On Friday, Shanghai reported a broad economic downturn in April, with many factories closed and customers stranded at home. The city’s industrial production has shrunk by 61.5% compared to last year, the biggest monthly decline since 2011.
According to Reuters, retail sales fell 48.3%, significantly higher than the 11.1% drop nationally, and property sales fell 88% by floor area.
The European Chamber of Commerce in China warned this week that many companies and individuals are “seriously considering their China presence”, although the situation in Shanghai and China has improved significantly this month.
Analysts at Gavekal Dragonomics estimate that less than 5% of Chinese cities are now reporting infections, down from a quarter in late March.
Many cities have established municipal border controls, conducting frequent mass checks and monitoring and isolating new infections through the construction of lockdowns.
“This new norm will allow production supply chains to gradually resume normal operations, but will continue to weigh on usage, the service sector and small businesses,” Gavekal analysts wrote in a note.
Following the contraction in April, there are signs that the economy is responding to loose controls in May.
Daily container throughput at the port of Shanghai has recovered to almost last year’s level, while air cargo throughput and freight vehicles bounced about two-thirds of the 2021 volume.
Although still 21% lower than last year, retail car sales in the first half of May jumped 27% from the same period in April, the data shows.
The Chinese yuan shows a set for its biggest weekly gain in a year, tearing up six consecutive weeks of losses.

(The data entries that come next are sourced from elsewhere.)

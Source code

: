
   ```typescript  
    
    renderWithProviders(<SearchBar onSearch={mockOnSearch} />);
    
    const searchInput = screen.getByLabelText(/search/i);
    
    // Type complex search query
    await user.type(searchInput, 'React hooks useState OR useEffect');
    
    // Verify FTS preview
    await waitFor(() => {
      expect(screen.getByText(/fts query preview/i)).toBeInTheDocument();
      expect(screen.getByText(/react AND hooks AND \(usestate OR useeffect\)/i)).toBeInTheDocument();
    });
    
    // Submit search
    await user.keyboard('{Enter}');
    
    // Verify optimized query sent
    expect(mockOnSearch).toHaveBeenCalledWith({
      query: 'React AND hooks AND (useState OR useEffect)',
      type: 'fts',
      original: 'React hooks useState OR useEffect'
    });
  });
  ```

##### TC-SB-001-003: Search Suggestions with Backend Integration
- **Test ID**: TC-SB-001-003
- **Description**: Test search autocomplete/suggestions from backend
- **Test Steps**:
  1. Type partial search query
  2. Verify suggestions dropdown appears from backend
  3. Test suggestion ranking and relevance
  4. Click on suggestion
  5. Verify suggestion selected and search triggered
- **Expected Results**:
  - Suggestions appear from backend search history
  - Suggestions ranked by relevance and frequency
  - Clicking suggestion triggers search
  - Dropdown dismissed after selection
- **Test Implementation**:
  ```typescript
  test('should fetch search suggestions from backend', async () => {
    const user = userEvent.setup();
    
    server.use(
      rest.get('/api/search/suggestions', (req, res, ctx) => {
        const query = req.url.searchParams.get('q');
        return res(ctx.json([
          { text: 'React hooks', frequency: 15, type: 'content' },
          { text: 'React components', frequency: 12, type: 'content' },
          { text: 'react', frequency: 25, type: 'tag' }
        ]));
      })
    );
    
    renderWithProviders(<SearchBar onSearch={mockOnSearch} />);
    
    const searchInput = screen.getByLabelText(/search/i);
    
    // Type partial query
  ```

The stock has also risen.
Policymakers have promised more fiscal and monetary stimulus to help the economy.
China lowered its benchmark reference rate for mortgages by a larger margin than expected in its May fixing on Friday, the second decline this year as the government aims to revive demand for loans.
Property and related industries, such as construction, accounted for more than a quarter of the economy and were in recession even before the lockdown. A campaign by the authorities to reduce high debt turned into a liquidity crisis for some major developers last year, with bond defaulters and projects stalled, destabilizing global financial markets.
Jing Zhaopeng, a senior China strategist at ANZ, predicts simplification, saying: “Policymakers have reached a consensus on whether the property sector needs to be revived.”
(Except for the title, this story was not edited by NDTV staff and was published from a syndicated feed.)